Background
Ikorongo Technology LLC is a North Carolina company that owns four patents directed to functionalities in mobile device applications — specifically features allegedly performed by apps running on Samsung and LG smartphones. Ikorongo Technology’s five individual owners also own a separate entity, Ikorongo Texas LLC, which was incorporated as a Texas limited liability company in February 2020. Ten days before filing suit, Ikorongo Technology assigned to Ikorongo Texas the exclusive right to sue for infringement of those patents within specified parts of Texas, including certain counties in the Western District of Texas — while retaining all other rights nationwide.
Ikorongo Texas then sued Samsung and LG in the Western District of Texas. Because Ikorongo Texas was a Texas entity with limited Texas-only patent rights, the plaintiffs argued the case could not have been filed in the Northern District of California — making transfer inappropriate under 28 U.S.C. § 1404(a). The district court agreed and denied transfer. Samsung and LG petitioned the Federal Circuit for a writ of mandamus.
The Court’s Holding
The Federal Circuit granted the writ of mandamus and ordered the district court to transfer the cases to the Northern District of California. The court held that courts must disregard pre-litigation attempts to manufacture venue through transparent artificial arrangements. Ikorongo Texas’s presence in Texas was, in the court’s words, “plainly recent, ephemeral, and artificial — just the sort of maneuver in anticipation of litigation that has been routinely rejected.”
Courts have long recognized that pre-litigation jurisdictional manipulation — such as assigning a claim to a party in a preferred forum — should be disregarded. The Federal Circuit extended this principle to venue: when a plaintiff’s only connection to a forum is the result of a deliberate, recent, and artificial corporate arrangement designed solely to prevent transfer, those contacts cannot serve as the basis for denying a transfer motion. The court also found the district court had underweighted the convenience factors: over a dozen third-party witnesses resided in the Northern District of California, while no Texas witnesses had been identified.
Key Takeaways
- Courts will look through transparent corporate arrangements designed to manufacture patent venue, treating the artificial connections as if they did not exist when analyzing transfer motions under 28 U.S.C. § 1404(a).
- Newly formed affiliate entities with limited, geographically carved patent rights created just before litigation are the paradigmatic case of venue manipulation that courts will disregard.
- Mandamus is an available remedy to compel transfer when the district court abuses its discretion by failing to properly weigh convenience factors and permitting manipulated venue to stand.
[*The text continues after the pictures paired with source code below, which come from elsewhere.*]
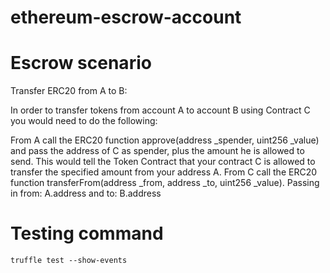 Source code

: # ethereum-escrow-account

# Escrow scenario

Transfer ERC20 from A to B:

In order to transfer tokens from account A to account B using Contract C you would need to do the following:

From A call the ERC20 function approve(address _spender, uint256 _value) and pass the address of C as spender, plus the amount he is allowed to send. This would tell the Token Contract that your contract C is allowed to transfer the specified amount from your address A.
From C call the ERC20 function transferFrom(address _from, address _to, uint256 _value). Passing in from: A.address and to: B.address


# Testing command
```
truffle test --show-events
``` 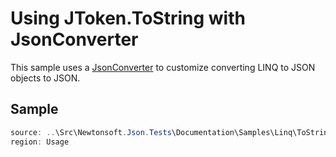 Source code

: ﻿# Using JToken.ToString with JsonConverter

This sample uses a [JsonConverter](/api/newtonsoft/json/jsonconverter/) to customize converting LINQ to JSON objects to JSON.

## Sample

```csharp Usage
source: ..\Src\Newtonsoft.Json.Tests\Documentation\Samples\Linq\ToStringJsonConverter.cs
region: Usage
```
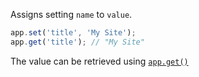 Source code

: Assigns setting `name` to `value`.

```js
app.set('title', 'My Site');
app.get('title'); // "My Site"
```

The value can be retrieved using [`app.get()`](#app.get)
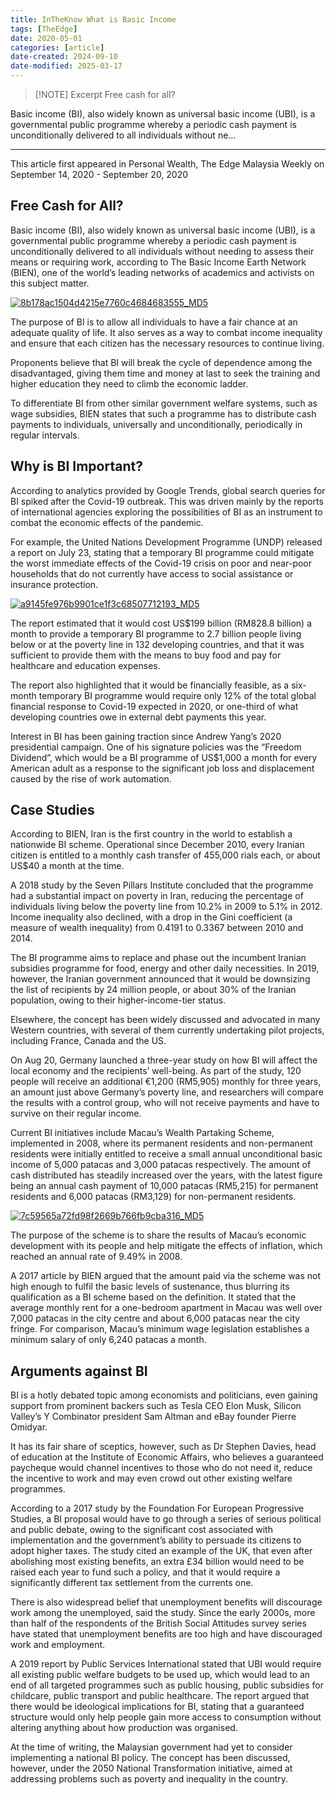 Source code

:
 ```yaml
---
title: InTheKnow What is Basic Income
tags: [TheEdge]
date: 2020-05-01
categories: [article]
date-created: 2024-09-10
date-modified: 2025-03-17
---
```


> [!NOTE] Excerpt
> Free cash for all?

Basic income (BI), also widely known as universal basic income (UBI), is a governmental public programme whereby a periodic cash payment is unconditionally delivered to all individuals without ne…

---

This article first appeared in Personal Wealth, The Edge Malaysia Weekly on September 14, 2020 - September 20, 2020

## Free Cash for All?

Basic income (BI), also widely known as universal basic income (UBI), is a governmental public programme whereby a periodic cash payment is unconditionally delivered to all individuals without needing to assess their means or requiring work, according to The Basic Income Earth Network (BIEN), one of the world’s leading networks of academics and activists on this subject matter.

[![8b178ac1504d4215e7760c4684683555_MD5](/media/8b178ac1504d4215e7760c4684683555_MD5.jpg)](https://assets.theedgemarkets.com/pictures/PW5-dollars_TEM1336_theedgemarkets.jpg)

The purpose of BI is to allow all individuals to have a fair chance at an adequate quality of life. It also serves as a way to combat income inequality and ensure that each citizen has the necessary resources to continue living.

Proponents believe that BI will break the cycle of dependence among the disadvantaged, giving them time and money at last to seek the training and higher education they need to climb the economic ladder.

To differentiate BI from other similar government welfare systems, such as wage subsidies, BIEN states that such a programme has to distribute cash payments to individuals, universally and unconditionally, periodically in regular intervals.

## Why is BI Important?

According to analytics provided by Google Trends, global search queries for BI spiked after the Covid-19 outbreak. This was driven mainly by the reports of international agencies exploring the possibilities of BI as an instrument to combat the economic effects of the pandemic.

For example, the United Nations Development Programme (UNDP) released a report on July 23, stating that a temporary BI programme could mitigate the worst immediate effects of the Covid-19 crisis on poor and near-poor households that do not currently have access to social assistance or insurance protection.

[![a9145fe976b9901ce1f3c68507712193_MD5](/media/a9145fe976b9901ce1f3c68507712193_MD5.jpg)](https://assets.theedgemarkets.com/pictures/PW5-basicIncome_TEM1336_theedgemarkets.jpg)

The report estimated that it would cost US$199 billion (RM828.8 billion) a month to provide a temporary BI programme to 2.7 billion people living below or at the poverty line in 132 developing countries, and that it was sufficient to provide them with the means to buy food and pay for healthcare and education expenses.

The report also highlighted that it would be financially feasible, as a six-month temporary BI programme would require only 12% of the total global financial response to Covid-19 expected in 2020, or one-third of what developing countries owe in external debt payments this year.

Interest in BI has been gaining traction since Andrew Yang’s 2020 presidential campaign. One of his signature policies was the “Freedom Dividend”, which would be a BI programme of US$1,000 a month for every American adult as a response to the significant job loss and displacement caused by the rise of work automation.

## Case Studies

According to BIEN, Iran is the first country in the world to establish a nationwide BI scheme. Operational since December 2010, every Iranian citizen is entitled to a monthly cash transfer of 455,000 rials each, or about US$40 a month at the time.

A 2018 study by the Seven Pillars Institute concluded that the programme had a substantial impact on poverty in Iran, reducing the percentage of individuals living below the poverty line from 10.2% in 2009 to 5.1% in 2012. Income inequality also declined, with a drop in the Gini coefficient (a measure of wealth inequality) from 0.4191 to 0.3367 between 2010 and 2014.

The BI programme aims to replace and phase out the incumbent Iranian subsidies programme for food, energy and other daily necessities. In 2019, however, the Iranian government announced that it would be downsizing the list of recipients by 24 million people, or about 30% of the Iranian population, owing to their higher-income-tier status.

Elsewhere, the concept has been widely discussed and advocated in many Western countries, with several of them currently undertaking pilot projects, including France, Canada and the US.

On Aug 20, Germany launched a three-year study on how BI will affect the local economy and the recipients’ well-being. As part of the study, 120 people will receive an additional €1,200 (RM5,905) monthly for three years, an amount just above Germany’s poverty line, and researchers will compare the results with a control group, who will not receive payments and have to survive on their regular income.

Current BI initiatives include Macau’s Wealth Partaking Scheme, implemented in 2008, where its permanent residents and non-permanent residents were initially entitled to receive a small annual unconditional basic income of 5,000 patacas and 3,000 patacas respectively. The amount of cash distributed has steadily increased over the years, with the latest figure being an annual cash payment of 10,000 patacas (RM5,215) for permanent residents and 6,000 patacas (RM3,129) for non-permanent residents.

[![7c59565a72fd98f2669b766fb9cba316_MD5](/media/7c59565a72fd98f2669b766fb9cba316_MD5.jpg)](https://assets.theedgemarkets.com/pictures/PW5-Macau_TEM1336_theedgemarkets.jpg)

The purpose of the scheme is to share the results of Macau’s economic development with its people and help mitigate the effects of inflation, which reached an annual rate of 9.49% in 2008.

A 2017 article by BIEN argued that the amount paid via the scheme was not high enough to fulfil the basic levels of sustenance, thus blurring its qualification as a BI scheme based on the definition. It stated that the average monthly rent for a one-bedroom apartment in Macau was well over 7,000 patacas in the city centre and about 6,000 patacas near the city fringe. For comparison, Macau’s minimum wage legislation establishes a minimum salary of only 6,240 patacas a month.

## Arguments against BI

BI is a hotly debated topic among economists and politicians, even gaining support from prominent backers such as Tesla CEO Elon Musk, Silicon Valley’s Y Combinator president Sam Altman and eBay founder Pierre Omidyar.

It has its fair share of sceptics, however, such as Dr Stephen Davies, head of education at the Institute of Economic Affairs, who believes a guaranteed paycheque would channel incentives to those who do not need it, reduce the incentive to work and may even crowd out other existing welfare programmes.

According to a 2017 study by the Foundation For European Progressive Studies, a BI proposal would have to go through a series of serious political and public debate, owing to the significant cost associated with implementation and the government’s ability to persuade its citizens to adopt higher taxes. The study cited an example of the UK, that even after abolishing most existing benefits, an extra £34 billion would need to be raised each year to fund such a policy, and that it would require a significantly different tax settlement from the currents one.

There is also widespread belief that unemployment benefits will discourage work among the unemployed, said the study. Since the early 2000s, more than half of the respondents of the British Social Attitudes survey series have stated that unemployment benefits are too high and have discouraged work and employment.

A 2019 report by Public Services International stated that UBI would require all existing public welfare budgets to be used up, which would lead to an end of all targeted programmes such as public housing, public subsidies for childcare, public transport and public healthcare. The report argued that there would be ideological implications for BI, stating that a guaranteed structure would only help people gain more access to consumption without altering anything about how production was organised.

At the time of writing, the Malaysian government had yet to consider implementing a national BI policy. The concept has been discussed, however, under the 2050 National Transformation initiative, aimed at addressing problems such as poverty and inequality in the country.
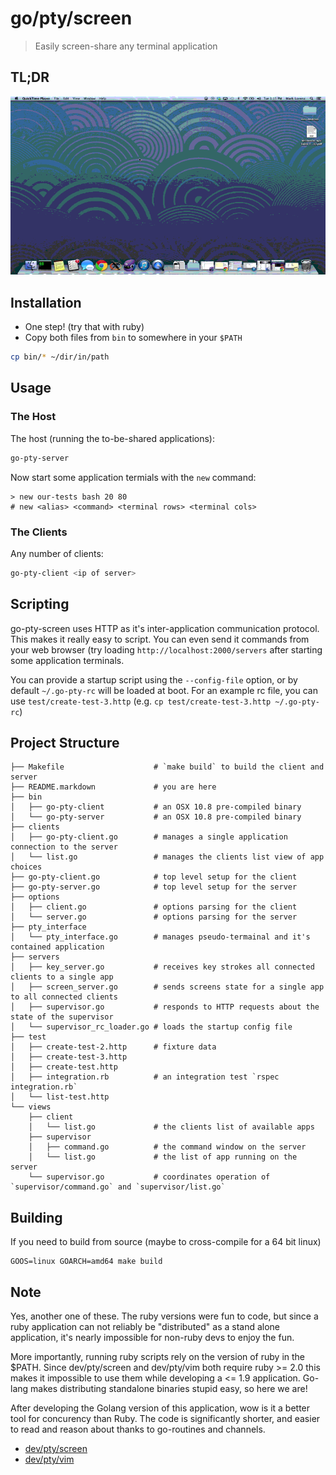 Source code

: # go/pty/screen
> Easily screen-share any terminal application

## TL;DR
![demo.gif](https://github.com/dapplebeforedawn/go-pty-screen/raw/master/demo.gif)

## Installation
 - One step! (try that with ruby)
 - Copy both files from `bin` to somewhere in your `$PATH`
 ```bash
 cp bin/* ~/dir/in/path
 ```

## Usage
### The Host
The host (running the to-be-shared applications):
```bash
go-pty-server
```

Now start some application termials with the `new` command:
```
> new our-tests bash 20 80
# new <alias> <command> <terminal rows> <terminal cols>
```

### The Clients
Any number of clients:
```bash
go-pty-client <ip of server>
```

## Scripting
go-pty-screen uses HTTP as it's inter-application communication protocol.  This makes it really easy to script.  You can even send it commands from your web browser (try loading `http://localhost:2000/servers` after starting some application terminals.

You can provide a startup script using the `--config-file` option, or by default `~/.go-pty-rc` will be loaded at boot.  For an example rc file, you can use `test/create-test-3.http` (e.g. `cp test/create-test-3.http ~/.go-pty-rc`)

## Project Structure
```
├── Makefile                    # `make build` to build the client and server
├── README.markdown             # you are here
├── bin
│   ├── go-pty-client           # an OSX 10.8 pre-compiled binary
│   └── go-pty-server           # an OSX 10.8 pre-compiled binary
├── clients
│   ├── go-pty-client.go        # manages a single application connection to the server
│   └── list.go                 # manages the clients list view of app choices
├── go-pty-client.go            # top level setup for the client
├── go-pty-server.go            # top level setup for the server
├── options
│   ├── client.go               # options parsing for the client
│   └── server.go               # options parsing for the server
├── pty_interface
│   └── pty_interface.go        # manages pseudo-termainal and it's contained application
├── servers
│   ├── key_server.go           # receives key strokes all connected clients to a single app
│   ├── screen_server.go        # sends screens state for a single app to all connected clients
│   ├── supervisor.go           # responds to HTTP requests about the state of the supervisor
│   └── supervisor_rc_loader.go # loads the startup config file
├── test
│   ├── create-test-2.http      # fixture data
│   ├── create-test-3.http
│   ├── create-test.http
│   ├── integration.rb          # an integration test `rspec integration.rb`
│   └── list-test.http
└── views
    ├── client
    │   └── list.go             # the clients list of available apps
    ├── supervisor
    │   ├── command.go          # the command window on the server
    │   └── list.go             # the list of app running on the server
    └── supervisor.go           # coordinates operation of `supervisor/command.go` and `supervisor/list.go`
```

## Building
If you need to build from source (maybe to cross-compile for a 64 bit linux)
```
GOOS=linux GOARCH=amd64 make build
```

## Note
Yes, another one of these.  The ruby versions were fun to code, but since a ruby application can not reliably be "distributed" as a stand alone application, it's nearly impossible for non-ruby devs to enjoy the fun.

More importantly, running ruby scripts rely on the version of ruby in the $PATH.  Since dev/pty/screen and dev/pty/vim both require ruby >= 2.0 this makes it impossible to use them while developing a <= 1.9 application.  Go-lang makes distributing standalone binaries stupid easy, so here we are!

After developing the Golang version of this application, wow is it a better tool for concurency than Ruby.  The code is significantly shorter, and easier to read and reason about thanks to go-routines and channels.

 - [dev/pty/screen](https://github.com/dapplebeforedawn/dev-pty-screen)
 - [dev/pty/vim](https://github.com/dapplebeforedawn/dev-pty-vim)
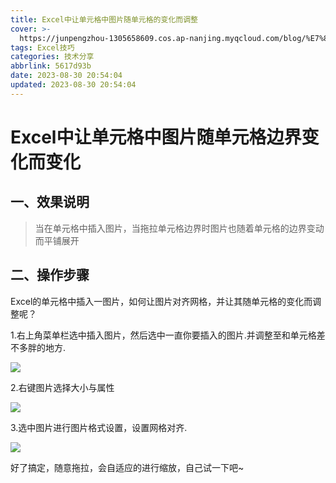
 ```yaml
---
title: Excel中让单元格中图片随单元格的变化而调整
cover: >-
  https://junpengzhou-1305658609.cos.ap-nanjing.myqcloud.com/blog/%E7%8C%AB%E7%8C%AB%E6%B5%B7%E6%BB%A9-cover.webp
tags: Excel技巧
categories: 技术分享
abbrlink: 5617d93b
date: 2023-08-30 20:54:04
updated: 2023-08-30 20:54:04
---
```


# Excel中让单元格中图片随单元格边界变化而变化
## 一、效果说明
> 当在单元格中插入图片，当拖拉单元格边界时图片也随着单元格的边界变动而平铺展开

## 二、操作步骤

Excel的单元格中插入一图片，如何让图片对齐网格，并让其随单元格的变化而调整呢？

1.右上角菜单栏选中插入图片，然后选中一直你要插入的图片.并调整至和单元格差不多胖的地方.

![](https://junpengzhou-1305658609.cos.ap-nanjing.myqcloud.com/blog/e8e85ef7-688b-4804-878c-998158902672.png)

2.右键图片选择大小与属性

![](https://junpengzhou-1305658609.cos.ap-nanjing.myqcloud.com/blog/01075553-ef30-41bf-a82e-ea6b5a86f409.png)

3.选中图片进行图片格式设置，设置网格对齐.

![](https://junpengzhou-1305658609.cos.ap-nanjing.myqcloud.com/blog/f5d832dc-88d4-4762-9d73-c713bfaa7da7.png)

好了搞定，随意拖拉，会自适应的进行缩放，自己试一下吧~
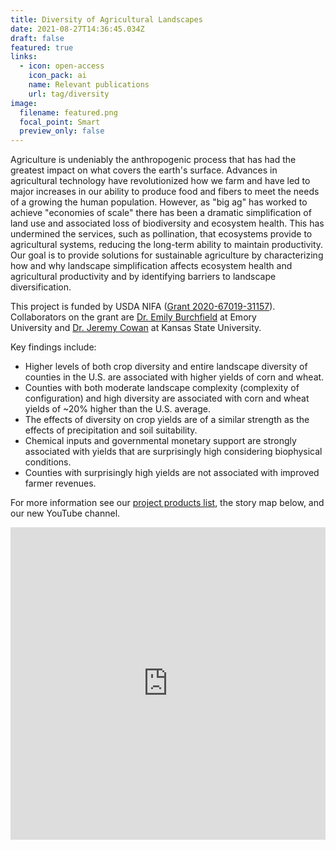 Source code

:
 ```yaml
---
title: Diversity of Agricultural Landscapes
date: 2021-08-27T14:36:45.034Z
draft: false
featured: true
links:
  - icon: open-access
    icon_pack: ai
    name: Relevant publications
    url: tag/diversity
image:
  filename: featured.png
  focal_point: Smart
  preview_only: false
---
```

Agriculture is undeniably the anthropogenic process that has had the greatest impact on what covers the earth's surface. Advances in agricultural technology have revolutionized how we farm and have led to major increases in our ability to produce food and fibers to meet the needs of a growing the human population. However, as "big ag" has worked to achieve "economies of scale" there has been a dramatic simplification of land use and associated loss of biodiversity and ecosystem health. This has undermined the services, such as pollination, that ecosystems provide to agricultural systems, reducing the long-term ability to maintain productivity. Our goal is to provide solutions for sustainable agriculture by characterizing how and why landscape simplification affects ecosystem health and agricultural productivity and by identifying barriers to landscape diversification.

This project is funded by USDA NIFA ([Grant 2020-67019-31157](https://cris.nifa.usda.gov/cgi-bin/starfinder/0?path=fastlink1.txt&id=anon&pass=&search=R=87791&format=WEBLINK)). Collaborators on the grant are [Dr. Emily Burchfield](https://www.emilyburchfield.org/) at Emory University and [Dr. Jeremy Cowan](https://hnr.k-state.edu/people/faculty/cowan-jeremy/index.html) at Kansas State University.

Key findings include:

* Higher levels of both crop diversity and entire landscape diversity of counties in the U.S. are associated with higher yields of corn and wheat.
* Counties with both moderate landscape complexity (complexity of configuration) and high diversity are associated with corn and wheat yields of ~20% higher than the U.S. average.
* The effects of diversity on crop yields are of a similar strength as the effects of precipitation and soil suitability.
* Chemical inputs and governmental monetary support are strongly associated with yields that are surprisingly high considering biophysical conditions.
* Counties with surprisingly high yields are not associated with improved farmer revenues.



F﻿or more information see our [project products list](https://scales-ksu.netlify.app/tag/diversity/), the story map below, and our new YouTube channel.

<iframe src="https://storymaps.arcgis.com/stories/4f96b89742da402ab459a245a234567f" width="100%" height="500px" frameborder="0" allowfullscreen allow="geolocation"></iframe>
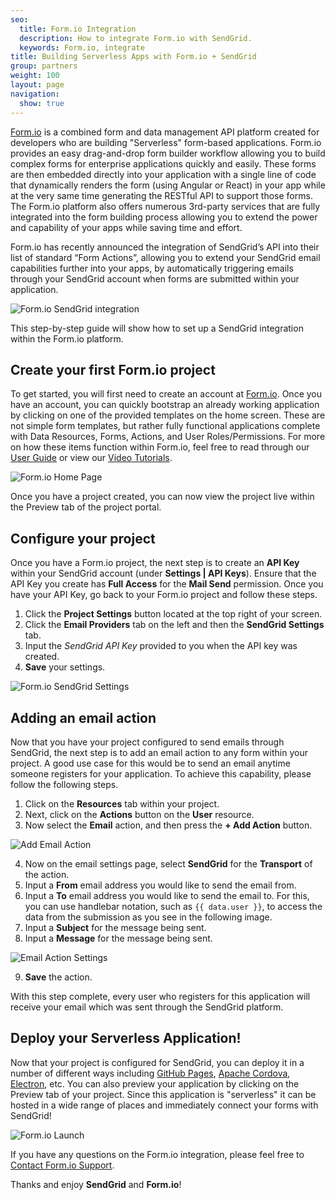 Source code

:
 ```yaml
---
seo:
  title: Form.io Integration
  description: How to integrate Form.io with SendGrid.
  keywords: Form.io, integrate
title: Building Serverless Apps with Form.io + SendGrid
group: partners
weight: 100
layout: page
navigation:
  show: true
---
```


[Form.io](https://form.io) is a combined form and data management API platform created for developers who are building "Serverless" form-based applications. Form.io provides an easy drag-and-drop form builder workflow allowing you to build complex forms for enterprise applications quickly and easily. These forms are then embedded directly into your application with a single line of code that dynamically renders the form (using Angular or React) in your app while at the very same time generating the RESTful API to support those forms. The Form.io platform also offers numerous 3rd-party services that are fully integrated into the form building process allowing you to extend the power and capability of your apps while saving time and effort.

Form.io has recently announced the integration of SendGrid’s API into their list of standard “Form Actions”, allowing you to extend your SendGrid email capabilities further into your apps, by automatically triggering emails through your SendGrid account when forms are submitted within your application.

![Form.io SendGrid integration]({{root_url}}/images/formio-sendgrid.png "Form.io SendGrid Integration")

This step-by-step guide will show how to set up a SendGrid integration within the Form.io platform.

## 	Create your first Form.io project

To get started, you will first need to create an account at [Form.io](https://portal.form.io). Once you have an account, you can quickly bootstrap an already working application by clicking on one of the provided templates on the home screen. These are not simple form templates, but rather fully functional applications complete with Data Resources, Forms, Actions, and User Roles/Permissions. For more on how these items function within Form.io, feel free to read through our [User Guide](https://help.form.io/userguide/) or view our [Video Tutorials](https://help.form.io/tutorials/videos/#welcome).

![Form.io Home Page]({{root_url}}/images/formio-home.png "Form.io Home Page")

Once you have a project created, you can now view the project live within the Preview tab of the project portal.

## 	Configure your project

Once you have a Form.io project, the next step is to create an **API Key** within your SendGrid account (under **Settings | API Keys**). Ensure that the API Key you create has **Full Access** for the **Mail Send** permission. Once you have your API Key, go back to your Form.io project and follow these steps.

1. Click the **Project Settings** button located at the top right of your screen.
1.  Click the **Email Providers** tab on the left and then the **SendGrid Settings** tab.
1. Input the *SendGrid API Key* provided to you when the API key was created.
1. **Save** your settings.

![Form.io SendGrid Settings]({{root_url}}/images/formio-settings.png "Form.io SendGrid Settings")

## 	Adding an email action

Now that you have your project configured to send emails through SendGrid, the next step is to add an email action to any form within your project. A good use case for this would be to send an email anytime someone registers for your application. To achieve this capability, please follow the following steps.

 1. Click on the **Resources** tab within your project.
 1. Next, click on the **Actions** button on the **User** resource.
 1. Now select the **Email** action, and then press the **+ Add Action** button.

   ![Add Email Action]({{root_url}}/images/formio-add-email.png "Form.io Add Email Action")

 4.  Now on the email settings page, select **SendGrid** for the **Transport** of the action.
 5. Input a **From** email address you would like to send the email from.
 1. Input a **To** email address you would like to send the email to. For this, you can use handlebar notation, such as ```{{ data.user }}```, to access the data from the submission as you see in the following image.
 1. Input a **Subject** for the message being sent.
 1. Input a **Message** for the message being sent.

   ![Email Action Settings]({{root_url}}/images/formio-email-action.png "Form.io Email Action Settings")

 9. **Save** the action.

With this step complete, every user who registers for this application will receive your email which was sent through the SendGrid platform.

## 	Deploy your Serverless Application!

Now that your project is configured for SendGrid, you can deploy it in a number of different ways including [GitHub Pages](https://pages.github.com/), [Apache Cordova](https://cordova.apache.org/), [Electron](http://electron.atom.io/), etc. You can also preview your application by clicking on the Preview tab of your project. Since this application is "serverless" it can be hosted in a wide range of places and immediately connect your forms with SendGrid!

![Form.io Launch]({{root_url}}/images/formio-launch.png "Form.io Launch")

If you have any questions on the Form.io integration, please feel free to [Contact Form.io Support](https://form.io/#contact).

Thanks and enjoy **SendGrid** and **Form.io**!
- This decision was part of a broader 2021 series of Federal Circuit rulings reining in the Western District of Texas’s dominance as a patent litigation forum, reinforcing that patent cases must be tried where real witnesses and evidence are located.
Why It Matters
By 2021, the Western District of Texas had become the most popular patent venue in the United States, in part because of a perception that it was friendly to patent plaintiffs and resistant to transfer motions. Non-practicing entities in particular devised sophisticated arrangements to plant themselves in Texas — including partial assignments of patent rights to Texas affiliates — to avoid transfers to the Northern District of California or Delaware where the accused infringers were based.
This decision, together with other 2021 Federal Circuit mandamus rulings, sent a clear message: the court will not allow patent plaintiffs to buy access to a preferred forum through paper transactions. For companies facing patent suits in Texas, the decision strengthened the legal basis for transfer motions and made venue manipulation a directly cognizable reason to disregard claimed forum contacts. For patent plaintiffs, it underscored the risks of forum shopping through corporate structuring.